Begin at the top of the following data. Copy each line exactly until you have copied the line containing "当时想着说，反正手上有了那么".
(DATA Opens)
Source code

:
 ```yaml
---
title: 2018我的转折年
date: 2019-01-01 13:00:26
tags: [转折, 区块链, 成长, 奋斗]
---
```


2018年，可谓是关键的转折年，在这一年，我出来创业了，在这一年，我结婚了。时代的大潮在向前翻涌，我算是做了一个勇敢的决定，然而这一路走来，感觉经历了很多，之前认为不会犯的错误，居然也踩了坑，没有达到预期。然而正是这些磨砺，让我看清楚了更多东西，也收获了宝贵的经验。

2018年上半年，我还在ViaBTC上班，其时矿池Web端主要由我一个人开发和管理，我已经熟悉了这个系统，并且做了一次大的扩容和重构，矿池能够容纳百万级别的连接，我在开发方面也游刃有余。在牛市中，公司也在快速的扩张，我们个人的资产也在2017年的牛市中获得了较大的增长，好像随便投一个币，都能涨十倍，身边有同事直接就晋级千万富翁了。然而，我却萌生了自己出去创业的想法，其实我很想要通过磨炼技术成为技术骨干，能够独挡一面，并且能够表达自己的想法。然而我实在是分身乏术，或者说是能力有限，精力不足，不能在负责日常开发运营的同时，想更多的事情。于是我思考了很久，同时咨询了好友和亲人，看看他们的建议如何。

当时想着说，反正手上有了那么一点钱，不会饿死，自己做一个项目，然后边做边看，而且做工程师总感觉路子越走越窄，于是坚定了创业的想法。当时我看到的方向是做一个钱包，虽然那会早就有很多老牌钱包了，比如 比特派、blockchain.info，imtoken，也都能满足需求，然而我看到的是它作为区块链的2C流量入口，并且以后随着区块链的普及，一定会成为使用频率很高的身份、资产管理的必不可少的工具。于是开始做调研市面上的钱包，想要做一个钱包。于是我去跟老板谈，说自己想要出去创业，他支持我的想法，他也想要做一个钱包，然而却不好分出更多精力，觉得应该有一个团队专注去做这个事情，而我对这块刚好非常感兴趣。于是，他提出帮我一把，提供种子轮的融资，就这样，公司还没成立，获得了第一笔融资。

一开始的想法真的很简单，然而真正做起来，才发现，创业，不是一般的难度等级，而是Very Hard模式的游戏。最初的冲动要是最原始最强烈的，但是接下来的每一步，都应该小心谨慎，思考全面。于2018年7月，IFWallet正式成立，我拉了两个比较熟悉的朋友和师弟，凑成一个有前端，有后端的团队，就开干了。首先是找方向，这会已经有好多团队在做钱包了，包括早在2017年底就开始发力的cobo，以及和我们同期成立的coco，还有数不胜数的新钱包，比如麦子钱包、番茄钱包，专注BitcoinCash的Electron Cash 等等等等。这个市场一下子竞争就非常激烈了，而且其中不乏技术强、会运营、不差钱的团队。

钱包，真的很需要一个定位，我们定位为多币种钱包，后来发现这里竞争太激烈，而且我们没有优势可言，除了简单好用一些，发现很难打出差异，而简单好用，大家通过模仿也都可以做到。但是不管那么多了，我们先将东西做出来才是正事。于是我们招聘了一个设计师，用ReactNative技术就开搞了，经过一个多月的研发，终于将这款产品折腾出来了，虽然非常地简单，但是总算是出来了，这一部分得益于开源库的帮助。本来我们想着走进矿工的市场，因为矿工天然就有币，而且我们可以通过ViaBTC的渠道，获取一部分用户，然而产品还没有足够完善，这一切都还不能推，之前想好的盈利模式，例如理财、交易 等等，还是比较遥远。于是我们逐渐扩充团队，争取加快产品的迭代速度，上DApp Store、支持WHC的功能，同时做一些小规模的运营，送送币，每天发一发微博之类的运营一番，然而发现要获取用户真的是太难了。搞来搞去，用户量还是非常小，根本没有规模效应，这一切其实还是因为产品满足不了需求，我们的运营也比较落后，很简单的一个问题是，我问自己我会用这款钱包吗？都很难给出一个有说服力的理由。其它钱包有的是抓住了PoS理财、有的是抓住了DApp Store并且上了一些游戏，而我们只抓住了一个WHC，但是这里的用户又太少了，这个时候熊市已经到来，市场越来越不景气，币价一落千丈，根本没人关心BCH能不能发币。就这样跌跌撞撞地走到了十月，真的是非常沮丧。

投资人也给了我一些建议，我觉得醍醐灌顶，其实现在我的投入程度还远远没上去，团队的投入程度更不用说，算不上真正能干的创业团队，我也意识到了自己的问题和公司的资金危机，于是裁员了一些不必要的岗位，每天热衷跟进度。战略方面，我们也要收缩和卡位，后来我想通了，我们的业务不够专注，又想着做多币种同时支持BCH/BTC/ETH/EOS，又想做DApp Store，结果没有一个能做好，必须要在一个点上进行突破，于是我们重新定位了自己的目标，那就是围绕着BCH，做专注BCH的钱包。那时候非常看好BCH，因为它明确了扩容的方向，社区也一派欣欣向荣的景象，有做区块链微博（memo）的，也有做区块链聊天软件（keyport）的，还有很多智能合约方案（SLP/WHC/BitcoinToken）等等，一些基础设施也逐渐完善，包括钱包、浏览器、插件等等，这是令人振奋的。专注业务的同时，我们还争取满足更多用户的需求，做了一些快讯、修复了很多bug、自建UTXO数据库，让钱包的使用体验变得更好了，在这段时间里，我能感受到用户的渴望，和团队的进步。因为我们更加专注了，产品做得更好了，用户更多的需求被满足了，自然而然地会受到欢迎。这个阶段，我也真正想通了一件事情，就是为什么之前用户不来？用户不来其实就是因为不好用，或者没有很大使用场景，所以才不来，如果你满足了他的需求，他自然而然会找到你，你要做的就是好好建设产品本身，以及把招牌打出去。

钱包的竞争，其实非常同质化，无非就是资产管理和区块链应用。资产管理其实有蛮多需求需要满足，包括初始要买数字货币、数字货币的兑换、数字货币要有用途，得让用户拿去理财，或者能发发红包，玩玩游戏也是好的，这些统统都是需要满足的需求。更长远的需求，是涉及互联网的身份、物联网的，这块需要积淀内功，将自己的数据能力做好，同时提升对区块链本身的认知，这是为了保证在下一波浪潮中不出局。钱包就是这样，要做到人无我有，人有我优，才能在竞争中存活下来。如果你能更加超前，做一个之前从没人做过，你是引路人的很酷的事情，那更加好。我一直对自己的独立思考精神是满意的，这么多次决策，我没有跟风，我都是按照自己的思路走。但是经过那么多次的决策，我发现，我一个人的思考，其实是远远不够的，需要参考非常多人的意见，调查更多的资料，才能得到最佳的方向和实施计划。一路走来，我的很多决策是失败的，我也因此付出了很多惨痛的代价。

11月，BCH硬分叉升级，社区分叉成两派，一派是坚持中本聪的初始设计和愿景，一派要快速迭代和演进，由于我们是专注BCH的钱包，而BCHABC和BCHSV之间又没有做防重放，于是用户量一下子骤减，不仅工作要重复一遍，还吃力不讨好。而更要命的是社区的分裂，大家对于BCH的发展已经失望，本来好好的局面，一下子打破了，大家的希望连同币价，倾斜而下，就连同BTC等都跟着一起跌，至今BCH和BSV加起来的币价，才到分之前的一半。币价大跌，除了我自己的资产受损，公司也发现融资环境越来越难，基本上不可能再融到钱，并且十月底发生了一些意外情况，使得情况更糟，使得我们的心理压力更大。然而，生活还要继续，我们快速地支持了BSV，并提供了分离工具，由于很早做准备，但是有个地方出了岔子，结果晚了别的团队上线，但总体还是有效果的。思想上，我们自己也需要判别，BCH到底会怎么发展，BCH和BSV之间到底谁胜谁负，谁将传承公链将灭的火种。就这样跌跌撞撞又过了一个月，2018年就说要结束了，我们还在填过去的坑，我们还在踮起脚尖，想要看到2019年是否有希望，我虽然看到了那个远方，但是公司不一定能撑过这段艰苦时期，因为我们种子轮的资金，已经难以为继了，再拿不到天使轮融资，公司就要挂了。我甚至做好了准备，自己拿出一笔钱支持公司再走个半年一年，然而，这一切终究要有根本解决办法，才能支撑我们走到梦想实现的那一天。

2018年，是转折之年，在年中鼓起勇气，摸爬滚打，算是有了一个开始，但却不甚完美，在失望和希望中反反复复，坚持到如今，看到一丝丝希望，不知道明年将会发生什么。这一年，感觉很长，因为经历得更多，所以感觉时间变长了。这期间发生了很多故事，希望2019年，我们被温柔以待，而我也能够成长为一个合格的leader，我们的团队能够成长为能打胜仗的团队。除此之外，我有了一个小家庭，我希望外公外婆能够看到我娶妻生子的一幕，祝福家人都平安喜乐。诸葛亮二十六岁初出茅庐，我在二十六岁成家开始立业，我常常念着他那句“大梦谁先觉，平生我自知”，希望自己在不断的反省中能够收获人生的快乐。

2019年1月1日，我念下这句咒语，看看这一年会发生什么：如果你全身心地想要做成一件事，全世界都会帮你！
(DATA Closes)
* **OUTPUT BELOW**
Source code

:
 ```yaml
---
title: 2018我的转折年
date: 2019-01-01 13:00:26
tags: [转折, 区块链, 成长, 奋斗]
---
```


2018年，可谓是关键的转折年，在这一年，我出来创业了，在这一年，我结婚了。时代的大潮在向前翻涌，我算是做了一个勇敢的决定，然而这一路走来，感觉经历了很多，之前认为不会犯的错误，居然也踩了坑，没有达到预期。然而正是这些磨砺，让我看清楚了更多东西，也收获了宝贵的经验。

2018年上半年，我还在ViaBTC上班，其时矿池Web端主要由我一个人开发和管理，我已经熟悉了这个系统，并且做了一次大的扩容和重构，矿池能够容纳百万级别的连接，我在开发方面也游刃有余。在牛市中，公司也在快速的扩张，我们个人的资产也在2017年的牛市中获得了较大的增长，好像随便投一个币，都能涨十倍，身边有同事直接就晋级千万富翁了。然而，我却萌生了自己出去创业的想法，其实我很想要通过磨炼技术成为技术骨干，能够独挡一面，并且能够表达自己的想法。然而我实在是分身乏术，或者说是能力有限，精力不足，不能在负责日常开发运营的同时，想更多的事情。于是我思考了很久，同时咨询了好友和亲人，看看他们的建议如何。

当时想着说，反正手上有了那么一点钱，不会饿死，自己做一个项目，然后边做边看，而且做工程师总感觉路子越走越窄，于是坚定了创业的想法。当时我看到的方向是做一个钱包，虽然那会早就有很多老牌钱包了，比如 比特派、blockchain.info，imtoken，也都能满足需求，然而我看到的是它作为区块链的2C流量入口，并且以后随着区块链的普及，一定会成为使用频率很高的身份、资产管理的必不可少的工具。于是开始做调研市面上的钱包，想要做一个钱包。于是我去跟老板谈，说自己想要出去创业，他支持我的想法，他也想要做一个钱包，然而却不好分出更多精力，觉得应该有一个团队专注去做这个事情，而我对这块刚好非常感兴趣。于是，他提出帮我一把，提供种子轮的融资，就这样，公司还没成立，获得了第一笔融资。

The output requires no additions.